What you are asked to do: Could the listing below be reproduced exactly, minus its pictures?
══ Record set ══
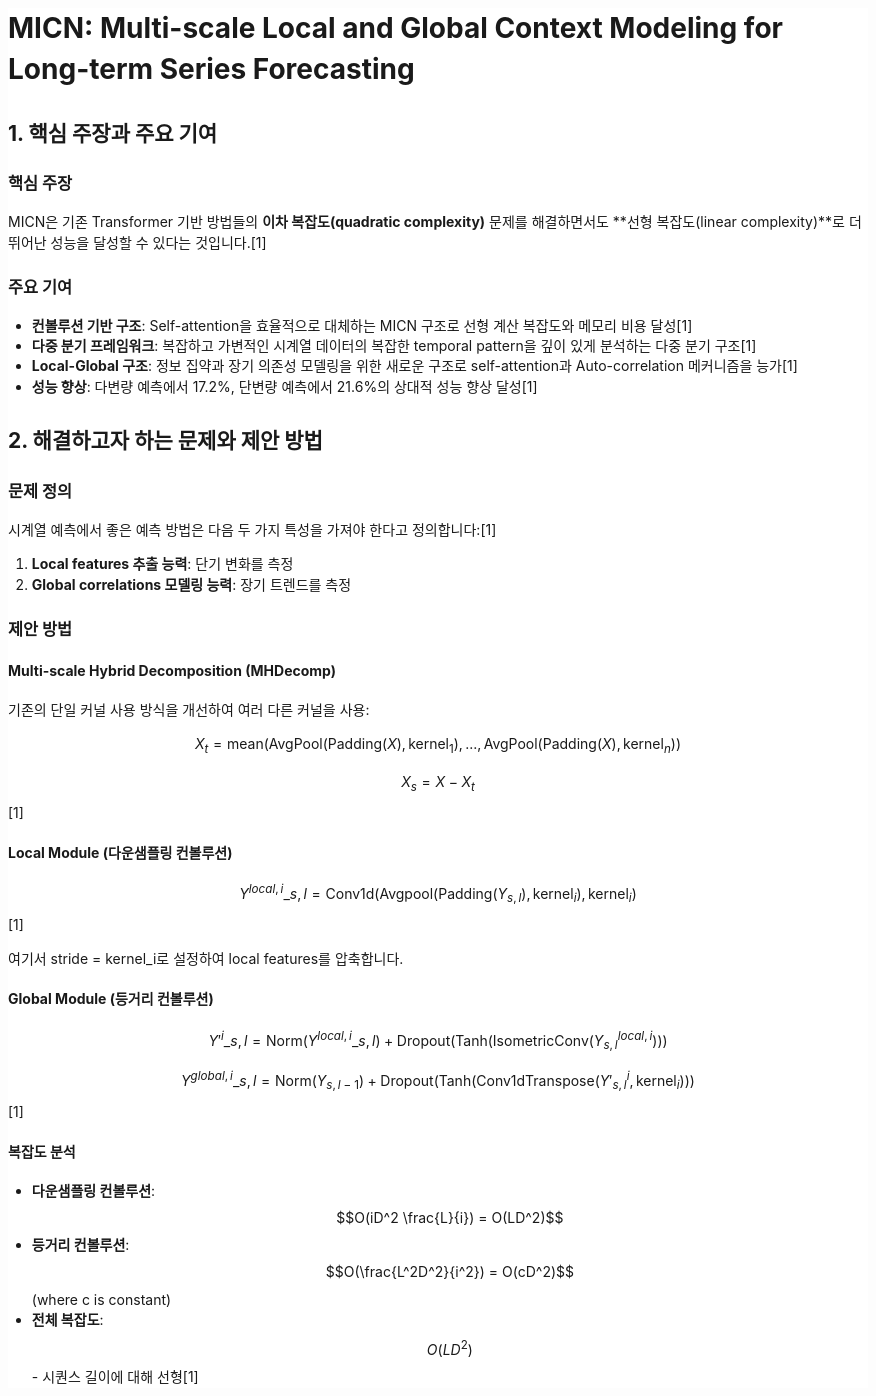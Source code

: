 # MICN: Multi-scale Local and Global Context Modeling for Long-term Series Forecasting

## **1. 핵심 주장과 주요 기여**

### **핵심 주장**
MICN은 기존 Transformer 기반 방법들의 **이차 복잡도(quadratic complexity)** 문제를 해결하면서도 **선형 복잡도(linear complexity)**로 더 뛰어난 성능을 달성할 수 있다는 것입니다.[1]

### **주요 기여**
- **컨볼루션 기반 구조**: Self-attention을 효율적으로 대체하는 MICN 구조로 선형 계산 복잡도와 메모리 비용 달성[1]
- **다중 분기 프레임워크**: 복잡하고 가변적인 시계열 데이터의 복잡한 temporal pattern을 깊이 있게 분석하는 다중 분기 구조[1]
- **Local-Global 구조**: 정보 집약과 장기 의존성 모델링을 위한 새로운 구조로 self-attention과 Auto-correlation 메커니즘을 능가[1]
- **성능 향상**: 다변량 예측에서 17.2%, 단변량 예측에서 21.6%의 상대적 성능 향상 달성[1]

## **2. 해결하고자 하는 문제와 제안 방법**

### **문제 정의**
시계열 예측에서 좋은 예측 방법은 다음 두 가지 특성을 가져야 한다고 정의합니다:[1]
1. **Local features 추출 능력**: 단기 변화를 측정
2. **Global correlations 모델링 능력**: 장기 트렌드를 측정

### **제안 방법**

#### **Multi-scale Hybrid Decomposition (MHDecomp)**
기존의 단일 커널 사용 방식을 개선하여 여러 다른 커널을 사용:

$$X_t = \text{mean}(\text{AvgPool}(\text{Padding}(X), \text{kernel}_1), ..., \text{AvgPool}(\text{Padding}(X), \text{kernel}_n))$$

$$X_s = X - X_t$$[1]

#### **Local Module (다운샘플링 컨볼루션)**

$$Y^{local,i}\_{s,l} = \text{Conv1d}(\text{Avgpool}(\text{Padding}(Y_{s,l}), \text{kernel}_i), \text{kernel}_i)$$[1]

여기서 stride = kernel_i로 설정하여 local features를 압축합니다.

#### **Global Module (등거리 컨볼루션)**

$$Y'^{i}\_{s,l} = \text{Norm}(Y^{local,i}\_{s,l}) + \text{Dropout}(\text{Tanh}(\text{IsometricConv}(Y^{local,i}_{s,l})))$$

$$Y^{global,i}\_{s,l} = \text{Norm}(Y_{s,l-1}) + \text{Dropout}(\text{Tanh}(\text{Conv1dTranspose}(Y'^{i}_{s,l}, \text{kernel}_i)))$$[1]

#### **복잡도 분석**
- **다운샘플링 컨볼루션**: $$O(iD^2 \frac{L}{i}) = O(LD^2)$$
- **등거리 컨볼루션**: $$O(\frac{L^2D^2}{i^2}) = O(cD^2)$$ (where c is constant)
- **전체 복잡도**: $$O(LD^2)$$ - 시퀀스 길이에 대해 선형[1]
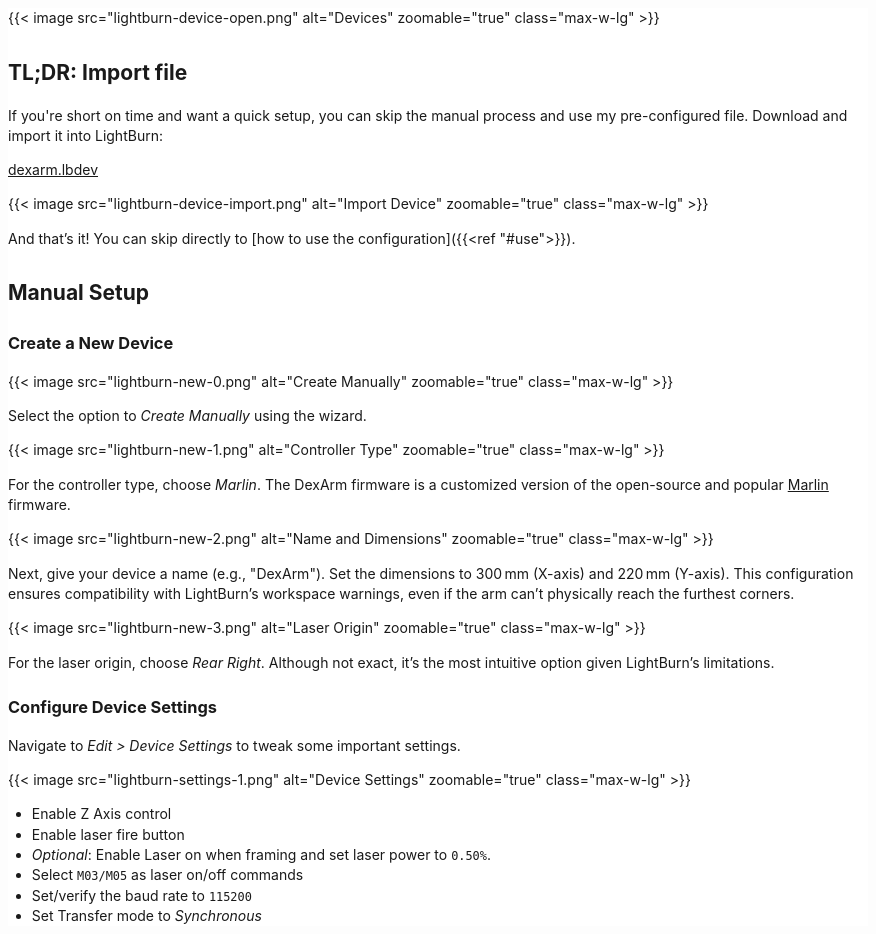 {{< image src="lightburn-device-open.png" alt="Devices" zoomable="true" class="max-w-lg" >}}

## TL;DR: Import file

If you're short on time and want a quick setup, you can skip the manual process
and use my pre-configured file. Download and import it into LightBurn:

<div class="not-prose text-xl text-black dark:text-white">

<i class="fa-solid fa-file-arrow-down"></i> [dexarm.lbdev](./dexarm.lbdev)

</div>

{{< image src="lightburn-device-import.png" alt="Import Device" zoomable="true" class="max-w-lg" >}}

And that’s it! You can skip directly to [how to use the
configuration]({{<ref "#use">}}).

## Manual Setup

### Create a New Device

{{< image src="lightburn-new-0.png" alt="Create Manually" zoomable="true" class="max-w-lg" >}}

Select the option to _Create Manually_ using the wizard.

{{< image src="lightburn-new-1.png" alt="Controller Type" zoomable="true" class="max-w-lg" >}}

For the controller type, choose _Marlin_. The DexArm firmware is a customized
version of the open-source and popular [Marlin][marlin] firmware.

{{< image src="lightburn-new-2.png" alt="Name and Dimensions" zoomable="true" class="max-w-lg" >}}

Next, give your device a name (e.g., "DexArm"). Set the dimensions to
$300\,\text{mm}$ (X-axis) and $220\,\text{mm}$ (Y-axis). This configuration
ensures compatibility with LightBurn’s workspace warnings, even if the arm can’t
physically reach the furthest corners.

{{< image src="lightburn-new-3.png" alt="Laser Origin" zoomable="true" class="max-w-lg" >}}

For the laser origin, choose _Rear Right_. Although not exact, it’s the most
intuitive option given LightBurn’s limitations.

### Configure Device Settings

Navigate to _Edit > Device Settings_ to tweak some important settings.

{{< image src="lightburn-settings-1.png" alt="Device Settings" zoomable="true" class="max-w-lg" >}}

- Enable Z Axis control
- Enable laser fire button
- _Optional_: Enable Laser on when framing and set laser power to `0.50%`.
- Select `M03/M05` as laser on/off commands
- Set/verify the baud rate to `115200`
- Set Transfer mode to _Synchronous_


[dexarm]: https://rotrics.com/products/dexarm
[lightburn]: https://lightburnsoftware.com/
[marlin]: https://marlinfw.org/
[studio]: https://rotrics.com/pages/downloads
[wiki]: https://dexarm.fandom.com/wiki/Lightburn_Configuration
[printncut]: https://docs.lightburnsoftware.com/1.7/Reference/PrintAndCut/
═══
Answer space:
Source code

: # MICN: Multi-scale Local and Global Context Modeling for Long-term Series Forecasting

## **1. 핵심 주장과 주요 기여**

### **핵심 주장**
MICN은 기존 Transformer 기반 방법들의 **이차 복잡도(quadratic complexity)** 문제를 해결하면서도 **선형 복잡도(linear complexity)**로 더 뛰어난 성능을 달성할 수 있다는 것입니다.[1]

### **주요 기여**
- **컨볼루션 기반 구조**: Self-attention을 효율적으로 대체하는 MICN 구조로 선형 계산 복잡도와 메모리 비용 달성[1]
- **다중 분기 프레임워크**: 복잡하고 가변적인 시계열 데이터의 복잡한 temporal pattern을 깊이 있게 분석하는 다중 분기 구조[1]
- **Local-Global 구조**: 정보 집약과 장기 의존성 모델링을 위한 새로운 구조로 self-attention과 Auto-correlation 메커니즘을 능가[1]
- **성능 향상**: 다변량 예측에서 17.2%, 단변량 예측에서 21.6%의 상대적 성능 향상 달성[1]

## **2. 해결하고자 하는 문제와 제안 방법**

### **문제 정의**
시계열 예측에서 좋은 예측 방법은 다음 두 가지 특성을 가져야 한다고 정의합니다:[1]
1. **Local features 추출 능력**: 단기 변화를 측정
2. **Global correlations 모델링 능력**: 장기 트렌드를 측정

### **제안 방법**

#### **Multi-scale Hybrid Decomposition (MHDecomp)**
기존의 단일 커널 사용 방식을 개선하여 여러 다른 커널을 사용:

$$X_t = \text{mean}(\text{AvgPool}(\text{Padding}(X), \text{kernel}_1), ..., \text{AvgPool}(\text{Padding}(X), \text{kernel}_n))$$

$$X_s = X - X_t$$[1]

#### **Local Module (다운샘플링 컨볼루션)**

$$Y^{local,i}\_{s,l} = \text{Conv1d}(\text{Avgpool}(\text{Padding}(Y_{s,l}), \text{kernel}_i), \text{kernel}_i)$$[1]

여기서 stride = kernel_i로 설정하여 local features를 압축합니다.

#### **Global Module (등거리 컨볼루션)**

$$Y'^{i}\_{s,l} = \text{Norm}(Y^{local,i}\_{s,l}) + \text{Dropout}(\text{Tanh}(\text{IsometricConv}(Y^{local,i}_{s,l})))$$

$$Y^{global,i}\_{s,l} = \text{Norm}(Y_{s,l-1}) + \text{Dropout}(\text{Tanh}(\text{Conv1dTranspose}(Y'^{i}_{s,l}, \text{kernel}_i)))$$[1]

#### **복잡도 분석**
- **다운샘플링 컨볼루션**: $$O(iD^2 \frac{L}{i}) = O(LD^2)$$
- **등거리 컨볼루션**: $$O(\frac{L^2D^2}{i^2}) = O(cD^2)$$ (where c is constant)
- **전체 복잡도**: $$O(LD^2)$$ - 시퀀스 길이에 대해 선형[1]
 {{< image src="lightburn-device-open.png" alt="Devices" zoomable="true" class="max-w-lg" >}}

## TL;DR: Import file

If you're short on time and want a quick setup, you can skip the manual process
and use my pre-configured file. Download and import it into LightBurn:

<div class="not-prose text-xl text-black dark:text-white">

<i class="fa-solid fa-file-arrow-down"></i> [dexarm.lbdev](./dexarm.lbdev)

</div>

{{< image src="lightburn-device-import.png" alt="Import Device" zoomable="true" class="max-w-lg" >}}

And that’s it! You can skip directly to [how to use the
configuration]({{<ref "#use">}}).

## Manual Setup

### Create a New Device

{{< image src="lightburn-new-0.png" alt="Create Manually" zoomable="true" class="max-w-lg" >}}

Select the option to _Create Manually_ using the wizard.

{{< image src="lightburn-new-1.png" alt="Controller Type" zoomable="true" class="max-w-lg" >}}

For the controller type, choose _Marlin_. The DexArm firmware is a customized
version of the open-source and popular [Marlin][marlin] firmware.

{{< image src="lightburn-new-2.png" alt="Name and Dimensions" zoomable="true" class="max-w-lg" >}}

Next, give your device a name (e.g., "DexArm"). Set the dimensions to
$300\,\text{mm}$ (X-axis) and $220\,\text{mm}$ (Y-axis). This configuration
ensures compatibility with LightBurn’s workspace warnings, even if the arm can’t
physically reach the furthest corners.

{{< image src="lightburn-new-3.png" alt="Laser Origin" zoomable="true" class="max-w-lg" >}}

For the laser origin, choose _Rear Right_. Although not exact, it’s the most
intuitive option given LightBurn’s limitations.

### Configure Device Settings

Navigate to _Edit > Device Settings_ to tweak some important settings.

{{< image src="lightburn-settings-1.png" alt="Device Settings" zoomable="true" class="max-w-lg" >}}

- Enable Z Axis control
- Enable laser fire button
- _Optional_: Enable Laser on when framing and set laser power to `0.50%`.
- Select `M03/M05` as laser on/off commands
- Set/verify the baud rate to `115200`
- Set Transfer mode to _Synchronous_


[dexarm]: https://rotrics.com/products/dexarm
[lightburn]: https://lightburnsoftware.com/
[marlin]: https://marlinfw.org/
[studio]: https://rotrics.com/pages/downloads
[wiki]: https://dexarm.fandom.com/wiki/Lightburn_Configuration
[printncut]: https://docs.lightburnsoftware.com/1.7/Reference/PrintAndCut/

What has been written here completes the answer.